How have you overcome obstacles posed by religious or cultural claims?
A woman’s engagement in politics and occupancy of decision-making posts, particularly in societies that have known only patriarchy, is very difficult. I believe in the necessity of challenging such norms.
Since my return in 1994, I have always insisted, during conferences or any other congregations, that seating for men and women not be segregated. And so I would always sit amongst the seats reserved for men to make this point, and eventually they became used to my presence among them and this tradition is no longer upheld in one of the most conservative cities in Palestine.
Work in the political sphere requires a lot of strength, will power and never giving up in the face of obstacles, or allowing hardships to sway you. When we began speaking about women’s issues, I was faced with strong opposition but I did not give up.
Instead, I was clear and assertive and argued that discrimination between men and women was not part of any religion and those who claimed it was were basing their arguments on misinterpretation of religious doctrine.
In our society it is important to begin by removing the holiness surrounding customs and traditions, to allow people to begin an open and enlightened debate. It is very difficult to accomplish this but I have successfully used this tactic in several contexts. While I was not disrespectful of others’ opinions, I remained steadfast to my views and was able to convince people.
There are still a lot of challenges for women that need to be addressed. About a month ago I was coming out of a conference and a woman came up to me and said: “We love you. The whole city loves you.” This assures me that I’m working in the right direction in terms of solving people’s problems.
I try to apply all my beliefs in my home.

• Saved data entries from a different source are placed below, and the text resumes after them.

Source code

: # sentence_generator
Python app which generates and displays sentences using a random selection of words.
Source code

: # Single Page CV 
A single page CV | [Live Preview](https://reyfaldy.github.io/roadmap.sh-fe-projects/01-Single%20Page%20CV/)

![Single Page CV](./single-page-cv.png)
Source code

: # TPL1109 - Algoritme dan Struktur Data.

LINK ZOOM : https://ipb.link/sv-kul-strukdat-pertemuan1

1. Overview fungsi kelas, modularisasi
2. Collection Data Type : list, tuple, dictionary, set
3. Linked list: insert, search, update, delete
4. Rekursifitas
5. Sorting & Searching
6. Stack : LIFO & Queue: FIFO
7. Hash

Within my family there is no difference between boy and girl.
In your opinion, what impact has the Arab Spring had on women in your country and in the region as a whole?
What is called the “Arab Spring” is, in my opinion, a situation which had to occur—and it is an international phenomenon not just limited to the Arab region. I believe it will extend to all countries where democracy is compromised and people have access to modern communication tools and information technology. We are currently in a phase of transition which will continue for the next 10 years until these countries become secular democracies. I think this will happen all over the world and will usher in greater respect for human and women’s rights as well as the idea of preventive diplomacy and the dissolution of borders following the example of the European Union.
What advice would you give young women who wish to enter the political sphere?
We’re not looking for the existence of sporadic cases of women in politics but rather wish to arrive at a place where women’s representation in politics duly reflects their roles in society. This requires a strong will, political will and the empowerment of women politically, economically and otherwise, in order for women to become effective partners in society.